WORK REQUIRED:
Which lines below include "with"? Copy them all.

SOURCE MATERIAL below:

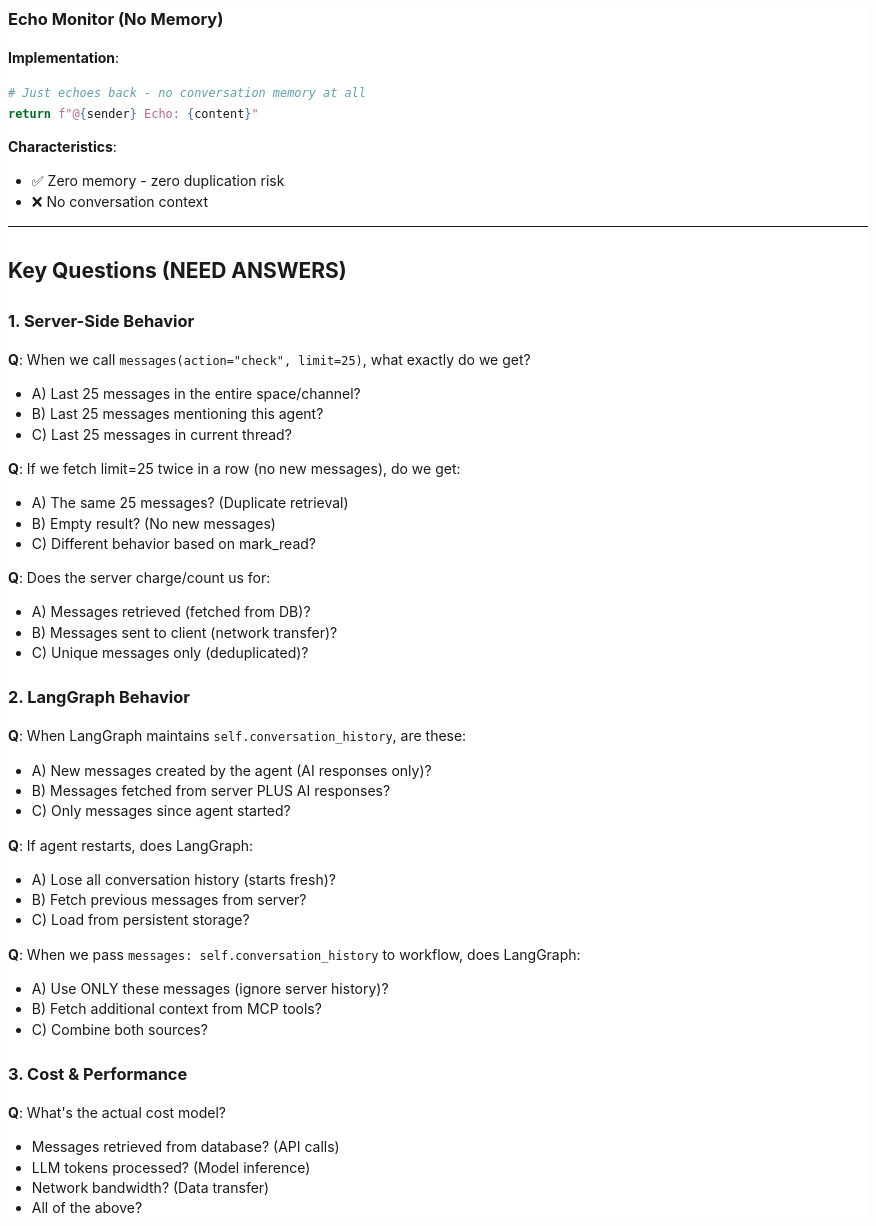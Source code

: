 ### Echo Monitor (No Memory)

**Implementation**:
```python
# Just echoes back - no conversation memory at all
return f"@{sender} Echo: {content}"
```

**Characteristics**:
- ✅ Zero memory - zero duplication risk
- ❌ No conversation context

---

## Key Questions (NEED ANSWERS)

### 1. Server-Side Behavior

**Q**: When we call `messages(action="check", limit=25)`, what exactly do we get?
- A) Last 25 messages in the entire space/channel?
- B) Last 25 messages mentioning this agent?
- C) Last 25 messages in current thread?

**Q**: If we fetch limit=25 twice in a row (no new messages), do we get:
- A) The same 25 messages? (Duplicate retrieval)
- B) Empty result? (No new messages)
- C) Different behavior based on mark_read?

**Q**: Does the server charge/count us for:
- A) Messages retrieved (fetched from DB)?
- B) Messages sent to client (network transfer)?
- C) Unique messages only (deduplicated)?

### 2. LangGraph Behavior

**Q**: When LangGraph maintains `self.conversation_history`, are these:
- A) New messages created by the agent (AI responses only)?
- B) Messages fetched from server PLUS AI responses?
- C) Only messages since agent started?

**Q**: If agent restarts, does LangGraph:
- A) Lose all conversation history (starts fresh)?
- B) Fetch previous messages from server?
- C) Load from persistent storage?

**Q**: When we pass `messages: self.conversation_history` to workflow, does LangGraph:
- A) Use ONLY these messages (ignore server history)?
- B) Fetch additional context from MCP tools?
- C) Combine both sources?

### 3. Cost & Performance

**Q**: What's the actual cost model?
- Messages retrieved from database? (API calls)
- LLM tokens processed? (Model inference)
- Network bandwidth? (Data transfer)
- All of the above?
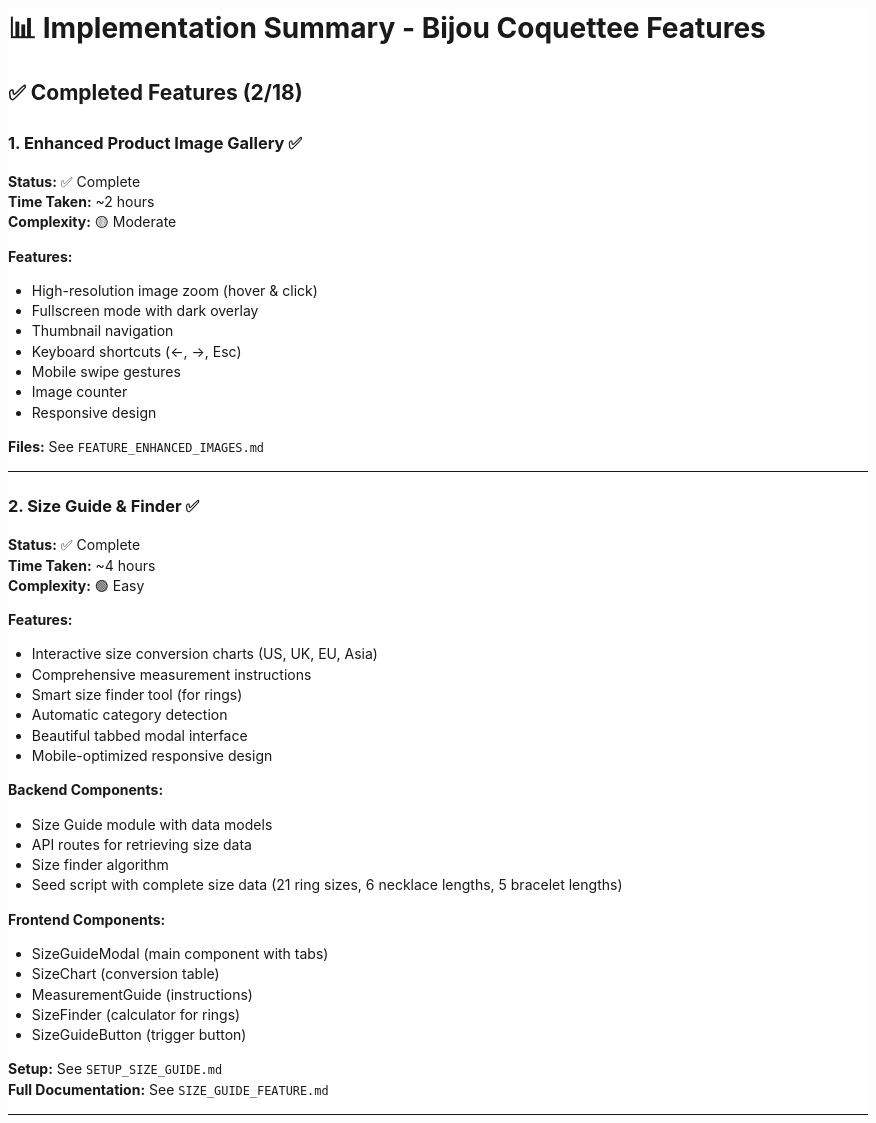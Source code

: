 # 📊 Implementation Summary - Bijou Coquettee Features

## ✅ Completed Features (2/18)

### 1. Enhanced Product Image Gallery ✅
**Status:** ✅ Complete  
**Time Taken:** ~2 hours  
**Complexity:** 🟡 Moderate

**Features:**
- High-resolution image zoom (hover & click)
- Fullscreen mode with dark overlay
- Thumbnail navigation
- Keyboard shortcuts (←, →, Esc)
- Mobile swipe gestures
- Image counter
- Responsive design

**Files:** See `FEATURE_ENHANCED_IMAGES.md`

---

### 2. Size Guide & Finder ✅
**Status:** ✅ Complete  
**Time Taken:** ~4 hours  
**Complexity:** 🟢 Easy  

**Features:**
- Interactive size conversion charts (US, UK, EU, Asia)
- Comprehensive measurement instructions
- Smart size finder tool (for rings)
- Automatic category detection
- Beautiful tabbed modal interface
- Mobile-optimized responsive design

**Backend Components:**
- Size Guide module with data models
- API routes for retrieving size data
- Size finder algorithm
- Seed script with complete size data (21 ring sizes, 6 necklace lengths, 5 bracelet lengths)

**Frontend Components:**
- SizeGuideModal (main component with tabs)
- SizeChart (conversion table)
- MeasurementGuide (instructions)
- SizeFinder (calculator for rings)
- SizeGuideButton (trigger button)

**Setup:** See `SETUP_SIZE_GUIDE.md`  
**Full Documentation:** See `SIZE_GUIDE_FEATURE.md`

---
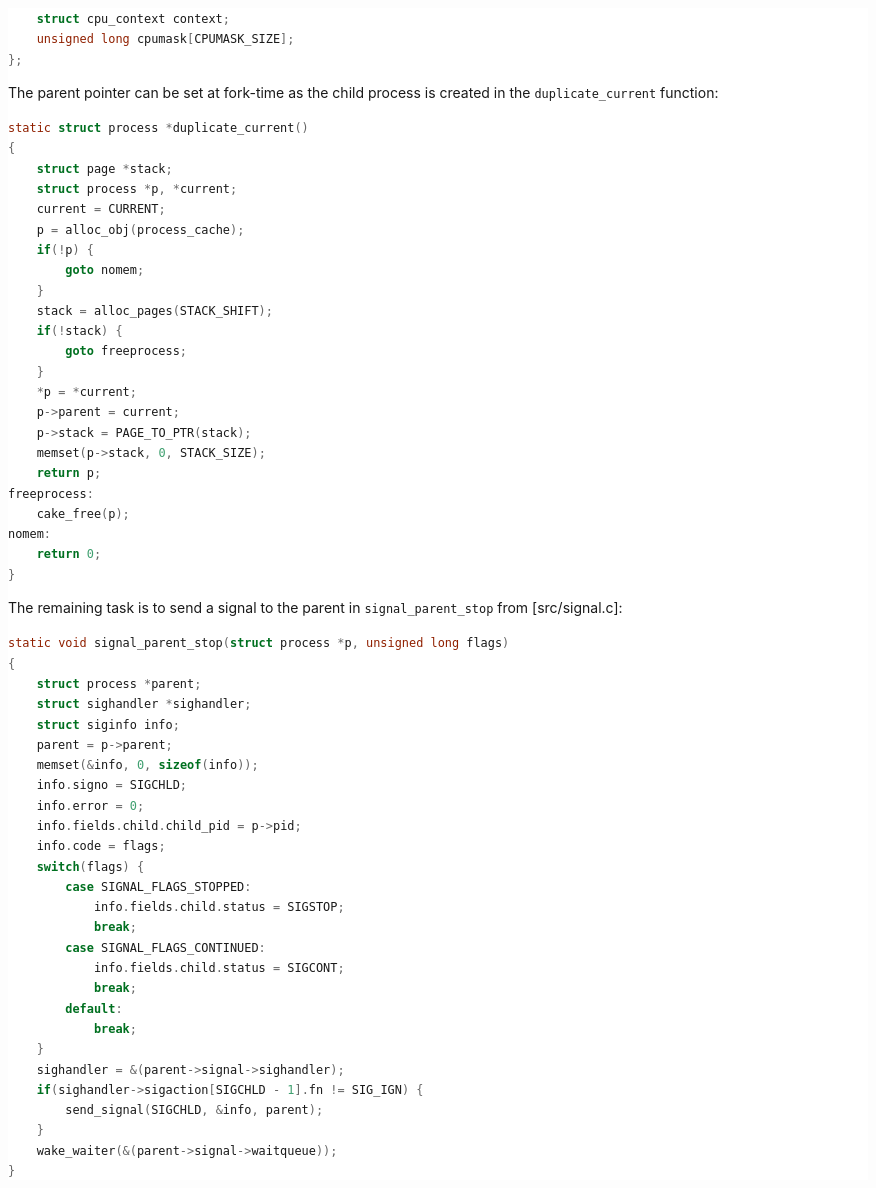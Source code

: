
 ```C
    struct cpu_context context;
    unsigned long cpumask[CPUMASK_SIZE];
};
```

The parent pointer can be set at fork-time as the child process is created in the `duplicate_current` function:

```C
static struct process *duplicate_current()
{
    struct page *stack;
    struct process *p, *current;
    current = CURRENT;
    p = alloc_obj(process_cache);
    if(!p) {
        goto nomem;
    }
    stack = alloc_pages(STACK_SHIFT);
    if(!stack) {
        goto freeprocess;
    }
    *p = *current;
    p->parent = current;
    p->stack = PAGE_TO_PTR(stack);
    memset(p->stack, 0, STACK_SIZE);
    return p;
freeprocess:
    cake_free(p);
nomem:
    return 0;
}
``` 

The remaining task is to send a signal to the parent in `signal_parent_stop` from [src/signal.c]:

```C
static void signal_parent_stop(struct process *p, unsigned long flags)
{
    struct process *parent;
    struct sighandler *sighandler;
    struct siginfo info;
    parent = p->parent;
    memset(&info, 0, sizeof(info));
    info.signo = SIGCHLD;
    info.error = 0;
    info.fields.child.child_pid = p->pid;
    info.code = flags;
    switch(flags) {
        case SIGNAL_FLAGS_STOPPED:
            info.fields.child.status = SIGSTOP;
            break;
        case SIGNAL_FLAGS_CONTINUED:
            info.fields.child.status = SIGCONT;
            break;
        default:
            break;
    }
    sighandler = &(parent->signal->sighandler);
    if(sighandler->sigaction[SIGCHLD - 1].fn != SIG_IGN) {
        send_signal(SIGCHLD, &info, parent);
    }
    wake_waiter(&(parent->signal->waitqueue));
}
```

End of SOURCE MATERIAL.

PROBLEM SOLUTION:
- Fullscreen mode with dark overlay
- Size Guide module with data models
- Seed script with complete size data (21 ring sizes, 6 necklace lengths, 5 bracelet lengths)
- SizeGuideModal (main component with tabs)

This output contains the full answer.